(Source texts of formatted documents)
------------------------------------------------------------
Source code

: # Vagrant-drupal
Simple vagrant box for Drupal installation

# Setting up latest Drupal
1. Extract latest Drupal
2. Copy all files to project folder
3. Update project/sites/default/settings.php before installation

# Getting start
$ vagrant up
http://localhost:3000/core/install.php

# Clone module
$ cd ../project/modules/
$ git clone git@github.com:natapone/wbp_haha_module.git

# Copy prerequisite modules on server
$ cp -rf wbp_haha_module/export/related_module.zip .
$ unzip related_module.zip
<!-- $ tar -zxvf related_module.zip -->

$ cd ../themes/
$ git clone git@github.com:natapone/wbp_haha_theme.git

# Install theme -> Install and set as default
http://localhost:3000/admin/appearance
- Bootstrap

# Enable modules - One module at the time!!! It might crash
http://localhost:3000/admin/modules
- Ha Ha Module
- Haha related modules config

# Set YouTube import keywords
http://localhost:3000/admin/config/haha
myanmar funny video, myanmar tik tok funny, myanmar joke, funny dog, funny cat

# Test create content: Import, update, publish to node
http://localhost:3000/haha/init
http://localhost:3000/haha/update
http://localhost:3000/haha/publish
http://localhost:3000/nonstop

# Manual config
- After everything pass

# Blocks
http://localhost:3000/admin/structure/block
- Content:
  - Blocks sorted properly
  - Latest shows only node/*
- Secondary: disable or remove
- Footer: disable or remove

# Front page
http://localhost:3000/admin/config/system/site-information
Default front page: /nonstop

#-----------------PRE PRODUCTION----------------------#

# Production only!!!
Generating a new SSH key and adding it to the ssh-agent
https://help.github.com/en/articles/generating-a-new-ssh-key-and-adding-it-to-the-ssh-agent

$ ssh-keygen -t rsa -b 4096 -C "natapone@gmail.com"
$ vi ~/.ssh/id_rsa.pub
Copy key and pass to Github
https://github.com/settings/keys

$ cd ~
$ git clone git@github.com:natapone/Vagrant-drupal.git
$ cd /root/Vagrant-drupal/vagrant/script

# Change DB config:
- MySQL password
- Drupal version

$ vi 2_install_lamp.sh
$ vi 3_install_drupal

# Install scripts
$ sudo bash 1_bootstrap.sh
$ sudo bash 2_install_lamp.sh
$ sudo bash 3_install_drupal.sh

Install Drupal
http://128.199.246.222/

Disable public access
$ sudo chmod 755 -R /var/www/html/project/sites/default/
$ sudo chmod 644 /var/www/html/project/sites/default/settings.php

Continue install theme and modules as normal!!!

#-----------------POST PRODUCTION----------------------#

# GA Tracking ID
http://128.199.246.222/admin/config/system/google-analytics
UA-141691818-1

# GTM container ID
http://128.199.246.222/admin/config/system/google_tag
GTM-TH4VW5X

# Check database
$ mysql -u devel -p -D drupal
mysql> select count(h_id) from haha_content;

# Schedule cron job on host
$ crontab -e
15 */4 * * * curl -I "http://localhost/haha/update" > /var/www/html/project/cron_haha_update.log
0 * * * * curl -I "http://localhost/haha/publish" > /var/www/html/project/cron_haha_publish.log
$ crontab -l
------------------------------------------------------------
→ **TASK DETAILS**: Please output each entry above exactly, leaving nothing out.

→ **TASK RESULT**:
Source code

: # Vagrant-drupal
Simple vagrant box for Drupal installation

# Setting up latest Drupal
1. Extract latest Drupal
2. Copy all files to project folder
3. Update project/sites/default/settings.php before installation

# Getting start
$ vagrant up
http://localhost:3000/core/install.php

# Clone module
$ cd ../project/modules/
$ git clone git@github.com:natapone/wbp_haha_module.git

# Copy prerequisite modules on server
$ cp -rf wbp_haha_module/export/related_module.zip .
$ unzip related_module.zip
<!-- $ tar -zxvf related_module.zip -->

$ cd ../themes/
$ git clone git@github.com:natapone/wbp_haha_theme.git

# Install theme -> Install and set as default
http://localhost:3000/admin/appearance
- Bootstrap

# Enable modules - One module at the time!!! It might crash
http://localhost:3000/admin/modules
- Ha Ha Module
- Haha related modules config

# Set YouTube import keywords
http://localhost:3000/admin/config/haha
myanmar funny video, myanmar tik tok funny, myanmar joke, funny dog, funny cat

# Test create content: Import, update, publish to node
http://localhost:3000/haha/init
http://localhost:3000/haha/update
http://localhost:3000/haha/publish
http://localhost:3000/nonstop

# Manual config
- After everything pass

# Blocks
http://localhost:3000/admin/structure/block
- Content:
  - Blocks sorted properly
  - Latest shows only node/*
- Secondary: disable or remove
- Footer: disable or remove

# Front page
http://localhost:3000/admin/config/system/site-information
Default front page: /nonstop

#-----------------PRE PRODUCTION----------------------#

# Production only!!!
Generating a new SSH key and adding it to the ssh-agent
https://help.github.com/en/articles/generating-a-new-ssh-key-and-adding-it-to-the-ssh-agent

$ ssh-keygen -t rsa -b 4096 -C "natapone@gmail.com"
$ vi ~/.ssh/id_rsa.pub
Copy key and pass to Github
https://github.com/settings/keys

$ cd ~
$ git clone git@github.com:natapone/Vagrant-drupal.git
$ cd /root/Vagrant-drupal/vagrant/script

# Change DB config:
- MySQL password
- Drupal version

$ vi 2_install_lamp.sh
$ vi 3_install_drupal

# Install scripts
$ sudo bash 1_bootstrap.sh
$ sudo bash 2_install_lamp.sh
$ sudo bash 3_install_drupal.sh

Install Drupal
http://128.199.246.222/

Disable public access
$ sudo chmod 755 -R /var/www/html/project/sites/default/
$ sudo chmod 644 /var/www/html/project/sites/default/settings.php

Continue install theme and modules as normal!!!

#-----------------POST PRODUCTION----------------------#

# GA Tracking ID
http://128.199.246.222/admin/config/system/google-analytics
UA-141691818-1

# GTM container ID
http://128.199.246.222/admin/config/system/google_tag
GTM-TH4VW5X

# Check database
$ mysql -u devel -p -D drupal
mysql> select count(h_id) from haha_content;

# Schedule cron job on host
$ crontab -e
15 */4 * * * curl -I "http://localhost/haha/update" > /var/www/html/project/cron_haha_update.log
0 * * * * curl -I "http://localhost/haha/publish" > /var/www/html/project/cron_haha_publish.log
$ crontab -l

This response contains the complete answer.